Resume
I used to use Rob Kolstad’s troff resume macros but my troff skills are pretty rusty these days and I figured it was a good excuse to learn some more LaTeX. One especially useful resource I discovered was Mathew Boedicker’s LaTeX resume tips.
I reviewed a number of different LaTeX resumes and templates and
finally settled on David Grant’s
template.
Unfortunately, it uses the old shading.sty
style which exhibits
bugs on the version of teTeX I was using and doesn’t work with
pdflatex
. I went looking for an alternate approach and found
that color.sty
, which is shipped with most TeX distributions, is
capable of doing the shading.
After some fiddling to get everything looking the way I liked, I now have:
- My resume in PDF form
- LaTeX source for the above
- A4 version of the above
- An ASCII version
Feel free to adapt this for your own resume.
It is certainly possible to add a bit of color if you like–I didn’t
want the resume to look too busy. If you’d like to add a border
around the grey boxes, just change \colorbox{mygrey}
to \fcolorbox{black}{mygrey}
.
George Louthan has created a CTAN package based on this template.

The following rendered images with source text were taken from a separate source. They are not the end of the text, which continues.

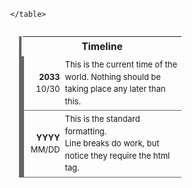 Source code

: <div style="float:right; clear:right">
	<table class="" style="float:right; clear:right; width:260px; margin:14px 0px 7px 14px; border:0px; border-left:4px solid #666666; line-height:1.5; border-collapse:collapse; font-size:small">
			<!-- If you want any clickable links in this timeline, you have to use the html method (<a href="url">text</a>) rather than markdown, and remember that relative paths are not supported this way in Obsidian -->
		<tr>
			<th colspan="2" style="font-size:larger; padding:4px; text-align:center; vertical-align:middle">Timeline</th>
		</tr>
	<!-- You can change the color of the left border to signify different things -->
		<tr style="border-left:4px solid #666666; border-bottom:1px solid #666666">
			<td style="padding:4px; text-align:right; width:25%; vertical-align:middle"><b>2033</b><br>10/30</td>
			<td style="padding:4px; vertical-align:middle">This is the current time of the world. Nothing should be taking place any later than this.</td>
		</tr>
	<!-- Copy and paste one of these blocks as many times as you need -->
		<tr style="border-left:4px solid #666666; border-bottom:1px solid #666666">
			<td style="padding:4px; text-align:right; vertical-align:middle"><b>YYYY</b><br>MM/DD</td>
			<td style="padding:4px; vertical-align:middle">This is the standard formatting.<br>Line breaks do work, but notice they require the html <br> tag.</td>
		</tr>
		
	</table>
</div>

The resulting LaTeX style file is easy to use and probably a better choice if you are new to to LaTeX.
Please note that the ASCII version was hand-formatted. I’m not aware
of a latex to ascii translator that preserves formatting, though
detex
can be used to extract the actual text. The
UK List of TeX Frequently Asked Questions
has a list of some other TeX to ASCII formatters.